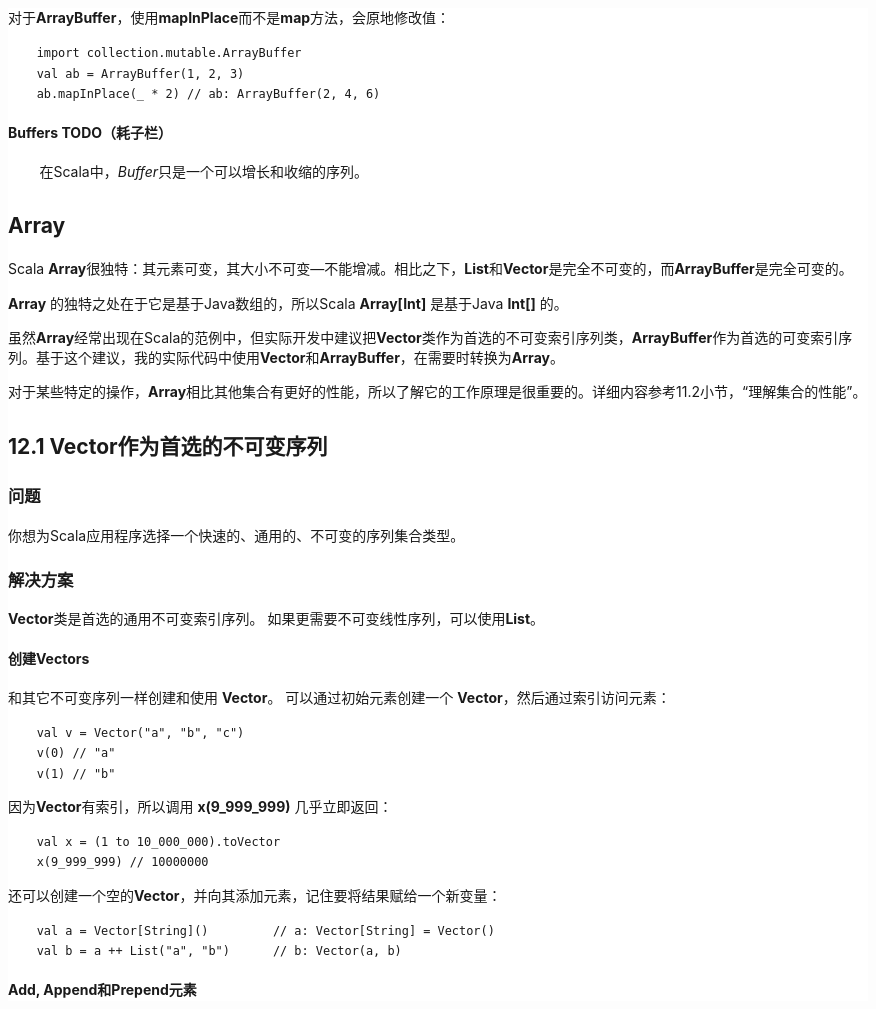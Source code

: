 对于**ArrayBuffer**，使用**mapInPlace**而不是**map**方法，会原地修改值：

```
    import collection.mutable.ArrayBuffer
    val ab = ArrayBuffer(1, 2, 3)
    ab.mapInPlace(_ * 2) // ab: ArrayBuffer(2, 4, 6)
```

#### **Buffers** TODO（耗子栏）

&nbsp; &nbsp; &nbsp; &nbsp; 在Scala中，*Buffer*只是一个可以增长和收缩的序列。

## Array

Scala **Array**很独特：其元素可变，其大小不可变—不能增减。相比之下，**List**和**Vector**是完全不可变的，而**ArrayBuffer**是完全可变的。

**Array** 的独特之处在于它是基于Java数组的，所以Scala **Array[Int]** 是基于Java **Int[]** 的。

虽然**Array**经常出现在Scala的范例中，但实际开发中建议把**Vector**类作为首选的不可变索引序列类，**ArrayBuffer**作为首选的可变索引序列。基于这个建议，我的实际代码中使用**Vector**和**ArrayBuffer**，在需要时转换为**Array**。

对于某些特定的操作，**Array**相比其他集合有更好的性能，所以了解它的工作原理是很重要的。详细内容参考11.2小节，“理解集合的性能”。

## 12.1 Vector作为首选的不可变序列

### 问题

你想为Scala应用程序选择一个快速的、通用的、不可变的序列集合类型。

### 解决方案

**Vector**类是首选的通用不可变索引序列。 如果更需要不可变线性序列，可以使用**List**。

#### 创建Vectors

和其它不可变序列一样创建和使用 **Vector**。 可以通过初始元素创建一个 **Vector**，然后通过索引访问元素：

```
    val v = Vector("a", "b", "c")
    v(0) // "a"
    v(1) // "b"
```

因为**Vector**有索引，所以调用 **x(9_999_999)** 几乎立即返回：

```
    val x = (1 to 10_000_000).toVector
    x(9_999_999) // 10000000
```

还可以创建一个空的**Vector**，并向其添加元素，记住要将结果赋给一个新变量：

```
    val a = Vector[String]()         // a: Vector[String] = Vector()
    val b = a ++ List("a", "b")      // b: Vector(a, b)
```

#### Add, Append和Prepend元素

=======

# Aim of the exercise
Counting only lines that contain "List", say how many there are in the material above, and add nothing.

# Finished task
3